I have some code that has a nested for loop in a single work item kernel like so: 

 

__local lmem[M][2]; // ping pong buffer 

 

for (uint outer = 0; outer < N; ++outer) 

{__private wr_bank_sel = outer & 0x1; 

__private rd_bank_sel = !(outer & 0x1); 

for (uint inner =0; inner < M; ++inner) 

{  

 

lmem[inner][wr_bank_sel] = lmem[inner][rd_bank_sel] * 10.0f/(inner + outer); // placeholder math op but real dependencies 

 

 

 

The code above worked in the emulator but failed in hardware. After much digging via printf statements, what I discovered was the outer loop and inner loop both executing out of order simultaneously! I.E. 

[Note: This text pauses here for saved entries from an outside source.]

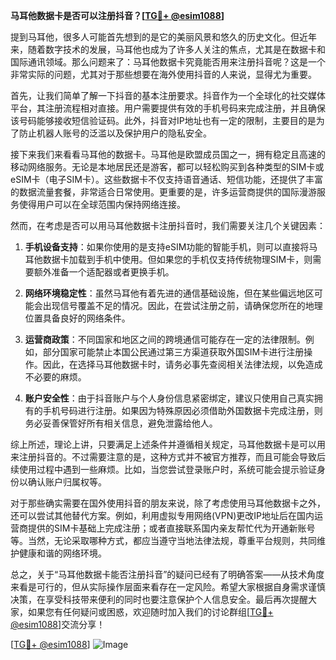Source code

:**马耳他数据卡是否可以注册抖音？[[TG💪+ @esim1088](https://t.me/s/esim1088)]**

提到马耳他，很多人可能首先想到的是它的美丽风景和悠久的历史文化。但近年来，随着数字技术的发展，马耳他也成为了许多人关注的焦点，尤其是在数据卡和国际通讯领域。那么问题来了：马耳他数据卡究竟能否用来注册抖音呢？这是一个非常实际的问题，尤其对于那些想要在海外使用抖音的人来说，显得尤为重要。

首先，让我们简单了解一下抖音的基本注册要求。抖音作为一个全球化的社交媒体平台，其注册流程相对直接。用户需要提供有效的手机号码来完成注册，并且确保该号码能够接收短信验证码。此外，抖音对IP地址也有一定的限制，主要目的是为了防止机器人账号的泛滥以及保护用户的隐私安全。

接下来我们来看看马耳他的数据卡。马耳他是欧盟成员国之一，拥有稳定且高速的移动网络服务。无论是本地居民还是游客，都可以轻松购买到各种类型的SIM卡或eSIM卡（电子SIM卡）。这些数据卡不仅支持语音通话、短信功能，还提供了丰富的数据流量套餐，非常适合日常使用。更重要的是，许多运营商提供的国际漫游服务使得用户可以在全球范围内保持网络连接。

然而，在考虑是否可以用马耳他数据卡注册抖音时，我们需要关注几个关键因素：

1. **手机设备支持**：如果你使用的是支持eSIM功能的智能手机，则可以直接将马耳他数据卡加载到手机中使用。但如果您的手机仅支持传统物理SIM卡，则需要额外准备一个适配器或者更换手机。

2. **网络环境稳定性**：虽然马耳他有着先进的通信基础设施，但在某些偏远地区可能会出现信号覆盖不足的情况。因此，在尝试注册之前，请确保您所在的地理位置具备良好的网络条件。

3. **运营商政策**：不同国家和地区之间的跨境通信可能存在一定的法律限制。例如，部分国家可能禁止本国公民通过第三方渠道获取外国SIM卡进行注册操作。因此，在选择马耳他数据卡时，请务必事先查阅相关法律法规，以免造成不必要的麻烦。

4. **账户安全性**：由于抖音账户与个人身份信息紧密绑定，建议只使用自己真实拥有的手机号码进行注册。如果因为特殊原因必须借助外国数据卡完成注册，则务必妥善保管好所有相关信息，避免泄露给他人。

综上所述，理论上讲，只要满足上述条件并遵循相关规定，马耳他数据卡是可以用来注册抖音的。不过需要注意的是，这种方式并不被官方推荐，而且可能会导致后续使用过程中遇到一些麻烦。比如，当您尝试登录账户时，系统可能会提示验证身份以确认账户归属权等。

对于那些确实需要在国外使用抖音的朋友来说，除了考虑使用马耳他数据卡之外，还可以尝试其他替代方案。例如，利用虚拟专用网络(VPN)更改IP地址后在国内运营商提供的SIM卡基础上完成注册；或者直接联系国内亲友帮忙代为开通新账号等。当然，无论采取哪种方式，都应当遵守当地法律法规，尊重平台规则，共同维护健康和谐的网络环境。

总之，关于“马耳他数据卡能否注册抖音”的疑问已经有了明确答案——从技术角度来看是可行的，但从实际操作层面来看存在一定风险。希望大家根据自身需求谨慎决策，在享受科技带来便利的同时也要注意保护个人信息安全。最后再次提醒大家，如果您有任何疑问或困惑，欢迎随时加入我们的讨论群组[[TG💪+ @esim1088](https://t.me/s/esim1088)]交流分享！

[[TG💪+ @esim1088](https://t.me/s/esim1088)] ![Image](https://i.postimg.cc/4NQfJmqS/Snipaste-2025-05-13-00-14-12.png)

[outer = 0, inner = 0] -> [outer = 1, inner = 0] -> [outer = 2, inner = 0] -> [outer = 0, inner = 1] -> [outer = 3, inner = 0], etc  

when it should be: 

[outer = 0, inner = 0] -> [outer = 0, inner = 1] -> [outer = 0, inner = 2] -> [outer = 0, inner = M-1]-> [outer = 1, inner = 0], etc. 

 

i'm fine with the inner loop executing out of order but the outer loop executing out of order at the same time obviously doesn't work with a ping pong buffer strategy. 

 

I've tried mem_fences which don't appear to have any effect (I've tried CLK_GLOBAL_MEM_FENCE, CLK_LOCAL_MEM_FENCE, CLK_CHANNEL_MEM_FENCE and combinations of those). 

 

What does seem to work is adding an unnecessary channel in my outer loop. This modification looks like the following: 

 

__local lmem[M][2]; // ping pong buffer 

 

for (uint outer = 0; outer < N; ++outer) 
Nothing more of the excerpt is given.